Living with chronic pain
Ongoing pain can decrease your quality of life. The limitations imposed by living with chronic pain may mean that activities such as work and hobbies, even little things that once brought satisfaction, pleasure, and self-esteem, may only be memories. Regaining quality of life is one of the goals of physicians who attempt to treat chronic pain. Pain signals travel from the site of injury, through the spinal cord, to the brain where the signal is interpreted as “pain.” Then the brain sends a signal back through the spinal cord to the site of injury. When that signal is blocked or scrambled, the pain message is not received.
When to consider Intrathecal Pain Therapy
Oral opiate medications work for some people by altering the message sent to and from the brain. For others, doses enough to relieve pain may result in side effects including confusion, grogginess, over-sedation, etc. When attempts to increase quality of life with oral pain medications is unsatisfactory, your physician may recommend intrathecal pain therapy. This may be effective for pain that is caused by certain conditions, including failed back syndrome, arachnoiditis, osteoporosis, and cancer.

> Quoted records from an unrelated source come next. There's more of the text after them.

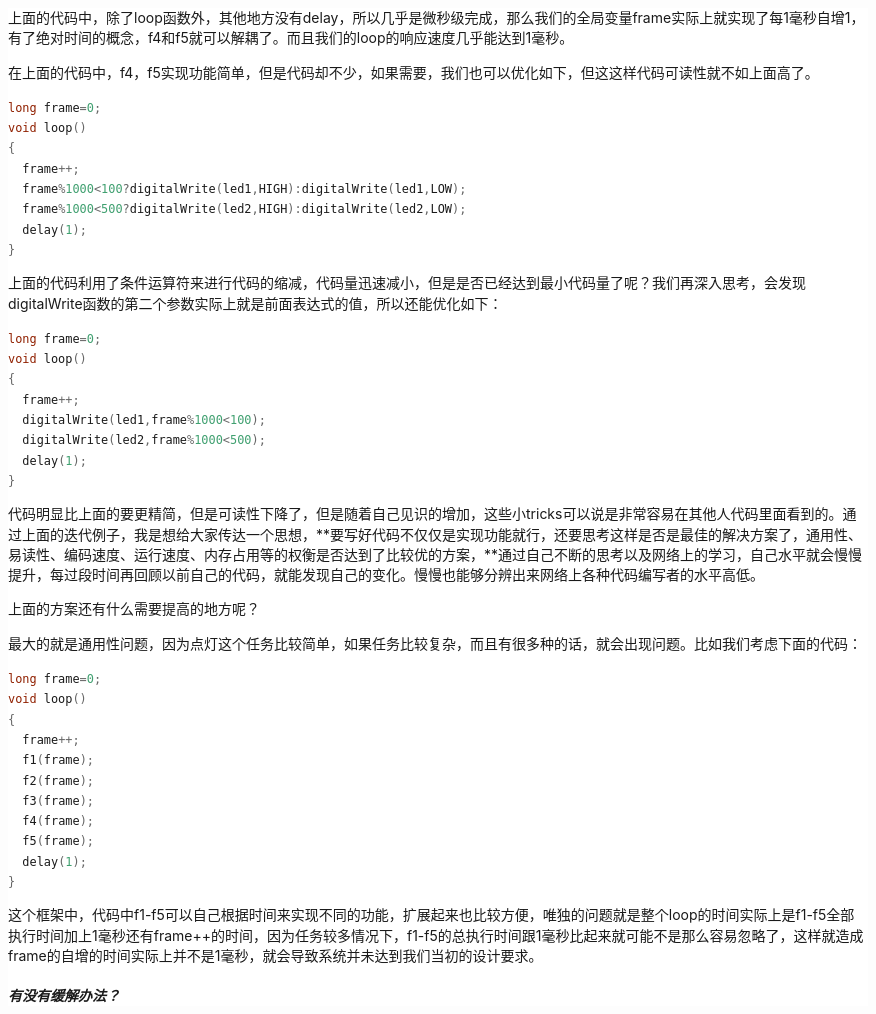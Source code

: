 上面的代码中，除了loop函数外，其他地方没有delay，所以几乎是微秒级完成，那么我们的全局变量frame实际上就实现了每1毫秒自增1，有了绝对时间的概念，f4和f5就可以解耦了。而且我们的loop的响应速度几乎能达到1毫秒。

在上面的代码中，f4，f5实现功能简单，但是代码却不少，如果需要，我们也可以优化如下，但这这样代码可读性就不如上面高了。

``` c
long frame=0;
void loop()
{
  frame++;
  frame%1000<100?digitalWrite(led1,HIGH):digitalWrite(led1,LOW);
  frame%1000<500?digitalWrite(led2,HIGH):digitalWrite(led2,LOW);
  delay(1);
}
```

上面的代码利用了条件运算符来进行代码的缩减，代码量迅速减小，但是是否已经达到最小代码量了呢？我们再深入思考，会发现digitalWrite函数的第二个参数实际上就是前面表达式的值，所以还能优化如下：

```c
long frame=0;
void loop()
{
  frame++;
  digitalWrite(led1,frame%1000<100);
  digitalWrite(led2,frame%1000<500);
  delay(1);
}
```

代码明显比上面的要更精简，但是可读性下降了，但是随着自己见识的增加，这些小tricks可以说是非常容易在其他人代码里面看到的。通过上面的迭代例子，我是想给大家传达一个思想，**要写好代码不仅仅是实现功能就行，还要思考这样是否是最佳的解决方案了，通用性、易读性、编码速度、运行速度、内存占用等的权衡是否达到了比较优的方案，**通过自己不断的思考以及网络上的学习，自己水平就会慢慢提升，每过段时间再回顾以前自己的代码，就能发现自己的变化。慢慢也能够分辨出来网络上各种代码编写者的水平高低。

上面的方案还有什么需要提高的地方呢？

<div style="page-break-after: always;"></div>
最大的就是通用性问题，因为点灯这个任务比较简单，如果任务比较复杂，而且有很多种的话，就会出现问题。比如我们考虑下面的代码：

``` c
long frame=0;
void loop()
{
  frame++;
  f1(frame);
  f2(frame);
  f3(frame);
  f4(frame);
  f5(frame);
  delay(1);
}
```

这个框架中，代码中f1-f5可以自己根据时间来实现不同的功能，扩展起来也比较方便，唯独的问题就是整个loop的时间实际上是f1-f5全部执行时间加上1毫秒还有frame++的时间，因为任务较多情况下，f1-f5的总执行时间跟1毫秒比起来就可能不是那么容易忽略了，这样就造成frame的自增的时间实际上并不是1毫秒，就会导致系统并未达到我们当初的设计要求。

##### 有没有缓解办法？

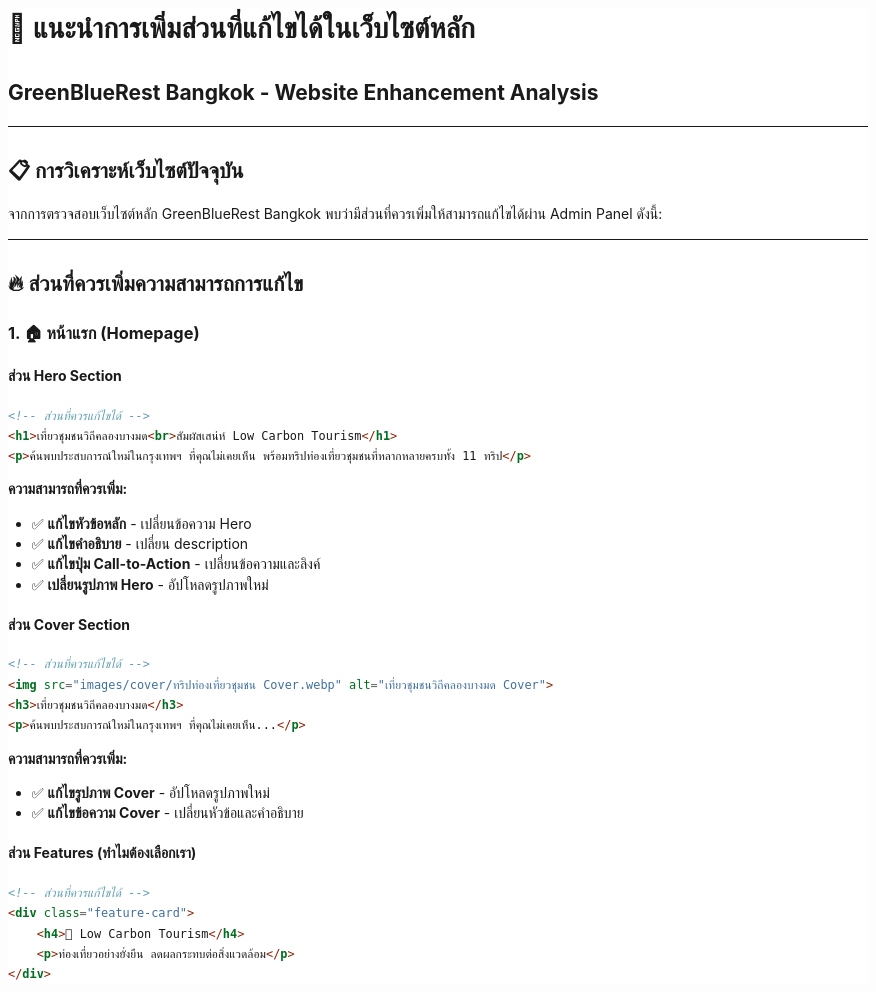 # 🎯 แนะนำการเพิ่มส่วนที่แก้ไขได้ในเว็บไซต์หลัก
## GreenBlueRest Bangkok - Website Enhancement Analysis

---

## 📋 การวิเคราะห์เว็บไซต์ปัจจุบัน

จากการตรวจสอบเว็บไซต์หลัก GreenBlueRest Bangkok พบว่ามีส่วนที่ควรเพิ่มให้สามารถแก้ไขได้ผ่าน Admin Panel ดังนี้:

---

## 🔥 ส่วนที่ควรเพิ่มความสามารถการแก้ไข

### 1. **🏠 หน้าแรก (Homepage)**

#### **ส่วน Hero Section**
```html
<!-- ส่วนที่ควรแก้ไขได้ -->
<h1>เที่ยวชุมชนวิถีคลองบางมด<br>สัมผัสเสน่ห์ Low Carbon Tourism</h1>
<p>ค้นพบประสบการณ์ใหม่ในกรุงเทพฯ ที่คุณไม่เคยเห็น พร้อมทริปท่องเที่ยวชุมชนที่หลากหลายครบทั้ง 11 ทริป</p>
```

**ความสามารถที่ควรเพิ่ม:**
- ✅ **แก้ไขหัวข้อหลัก** - เปลี่ยนข้อความ Hero
- ✅ **แก้ไขคำอธิบาย** - เปลี่ยน description
- ✅ **แก้ไขปุ่ม Call-to-Action** - เปลี่ยนข้อความและลิงค์
- ✅ **เปลี่ยนรูปภาพ Hero** - อัปโหลดรูปภาพใหม่

#### **ส่วน Cover Section**
```html
<!-- ส่วนที่ควรแก้ไขได้ -->
<img src="images/cover/ทริปท่องเที่ยวชุมชน Cover.webp" alt="เที่ยวชุมชนวิถีคลองบางมด Cover">
<h3>เที่ยวชุมชนวิถีคลองบางมด</h3>
<p>ค้นพบประสบการณ์ใหม่ในกรุงเทพฯ ที่คุณไม่เคยเห็น...</p>
```

**ความสามารถที่ควรเพิ่ม:**
- ✅ **แก้ไขรูปภาพ Cover** - อัปโหลดรูปภาพใหม่
- ✅ **แก้ไขข้อความ Cover** - เปลี่ยนหัวข้อและคำอธิบาย

#### **ส่วน Features (ทำไมต้องเลือกเรา)**
```html
<!-- ส่วนที่ควรแก้ไขได้ -->
<div class="feature-card">
    <h4>🌱 Low Carbon Tourism</h4>
    <p>ท่องเที่ยวอย่างยั่งยืน ลดผลกระทบต่อสิ่งแวดล้อม</p>
</div>
```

What is Intrathecal Pain Therapy?
Intrathecal pain therapy works by delivering small doses of analgesic directly into the cerebrospinal fluid to the pain receptors in the spinal cord, blocking the message to the brain. Because the doses are small and applied directly at the site of pain receptors, the entire body is not flooded with medications, and therefore negative side effects such as grogginess, confusion, and over sedation are usually avoided. A surgically implanted pump delivers medication in small, regular doses to maintain pain control. The medication goes under the skin through a catheter to the intrathecal space around the spinal cord where it most effectively blocks pain signals. Exact medication dosages and frequency of delivery are determined by the physician.
How will I know if it will work for me?
Once you and your doctor have decided that this is an option for long-term treatment, a trial of intrathecal pain medicine will be arranged. An injection of pain medicine will be injected with x-ray into the cerebrospinal fluid (CSF). While in the surgery center over the next several hours you will report your pain levels to determine how the medication dosage is working to relieve your pain. A successful trial will reduce your pain by at least 50%.
The Surgery
After a successful trial, you and your doctor will discuss the best position for the placement of the pump. The pump implantation is a surgical procedure. There will be two incisions, one in the buttock or abdomen and one in the back. The pump will be placed underneath the skin at one side of the buttock or abdomen, and the catheter will be inserted into the spinal canal through a smaller incision in the back. The other end of the catheter will be tunneled under the skin around to the pump at your side.
After Surgery
There will be some discomfort at the incision sites. Your doctor may prescribe something to help relieve post surgery pain and an antibiotic to prevent infection. Infection is rare, but you do need to be aware of the signs of infection. You will want to limit your activity for 6 to 8 weeks in order to prevent the catheter from moving before healing is complete. After the incision has healed, the pump site will require no special care. You will wear an abdominal binder for six weeks after surgery to promote proper healing of catheter placement and implanted pump. Oral medications will be reduced and stopped as the amount of medication released by the pump is increased. It will take several weeks to reach the optimal dosage.
Maintaining Your Pump
You will schedule regular appointments with your doctor for pump refills. At each visit your pump will be checked to be sure it is working properly.